**WHAT IS BEING ASKED**
Transcribe everything in the listing as written, and let no image into the copy.

+--

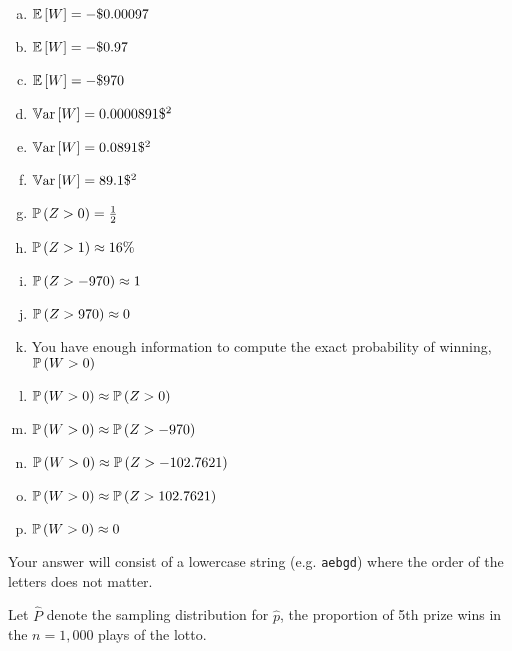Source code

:\documentclass[12pt,landscape]{article}
\newcommand{\instr}{\small Your answer will consist of a lowercase string (e.g. \texttt{aebgd}) where the order of the letters does not matter. \normalsize}
\begin{document}
\vspace{-0.2cm}\benum{} 
\begin{enumerate}[(a)]
\item $\mathbb{E}\left[W\right] = -\$0.00097$
\item $\mathbb{E}\left[W\right] = -\$0.97$
\item $\mathbb{E}\left[W\right] = -\$970$
\item $\mathbb{V}\text{ar}\left[W\right] = 0.0000891\$^2$
\item $\mathbb{V}\text{ar}\left[W\right] = 0.0891\$^2$
\item $\mathbb{V}\text{ar}\left[W\right] = 89.1\$^2$

\item $\mathbb{P}\left(Z > 0\right) = \frac{1}{2}$
\item $\mathbb{P}\left(Z > 1\right) \approx 16\%$
\item $\mathbb{P}\left(Z > -970\right) \approx 1$
\item $\mathbb{P}\left(Z > 970\right) \approx 0$

\item You have enough information to compute the exact probability of winning, $\mathbb{P}\left(W > 0\right)$
\item $\mathbb{P}\left(W > 0\right) \approx \mathbb{P}\left(Z > 0\right)$ 
\item $\mathbb{P}\left(W > 0\right) \approx \mathbb{P}\left(Z > -970\right)$ 
\item $\mathbb{P}\left(W > 0\right) \approx \mathbb{P}\left(Z > -102.7621\right)$ 
\item $\mathbb{P}\left(W > 0\right) \approx \mathbb{P}\left(Z > 102.7621\right)$ 
\item $\mathbb{P}\left(W > 0\right) \approx 0$
\end{enumerate}
\eenum\instr\pagebreak



\problem{}  Let $\hat{P}$ denote the sampling distribution for $\hat{p}$, the proportion of 5th prize wins in the $n=1,000$ plays of the lotto.
\end{document}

+--

**ANSWER TO THIS EXERCISE**
Source code

:\documentclass[12pt,landscape]{article}
\newcommand{\instr}{\small Your answer will consist of a lowercase string (e.g. \texttt{aebgd}) where the order of the letters does not matter. \normalsize}
\begin{document}
\vspace{-0.2cm}\benum{} 
\begin{enumerate}[(a)]
\item $\mathbb{E}\left[W\right] = -\$0.00097$
\item $\mathbb{E}\left[W\right] = -\$0.97$
\item $\mathbb{E}\left[W\right] = -\$970$
\item $\mathbb{V}\text{ar}\left[W\right] = 0.0000891\$^2$
\item $\mathbb{V}\text{ar}\left[W\right] = 0.0891\$^2$
\item $\mathbb{V}\text{ar}\left[W\right] = 89.1\$^2$

\item $\mathbb{P}\left(Z > 0\right) = \frac{1}{2}$
\item $\mathbb{P}\left(Z > 1\right) \approx 16\%$
\item $\mathbb{P}\left(Z > -970\right) \approx 1$
\item $\mathbb{P}\left(Z > 970\right) \approx 0$

\item You have enough information to compute the exact probability of winning, $\mathbb{P}\left(W > 0\right)$
\item $\mathbb{P}\left(W > 0\right) \approx \mathbb{P}\left(Z > 0\right)$ 
\item $\mathbb{P}\left(W > 0\right) \approx \mathbb{P}\left(Z > -970\right)$ 
\item $\mathbb{P}\left(W > 0\right) \approx \mathbb{P}\left(Z > -102.7621\right)$ 
\item $\mathbb{P}\left(W > 0\right) \approx \mathbb{P}\left(Z > 102.7621\right)$ 
\item $\mathbb{P}\left(W > 0\right) \approx 0$
\end{enumerate}
\eenum\instr\pagebreak



\problem{}  Let $\hat{P}$ denote the sampling distribution for $\hat{p}$, the proportion of 5th prize wins in the $n=1,000$ plays of the lotto.
\end{document}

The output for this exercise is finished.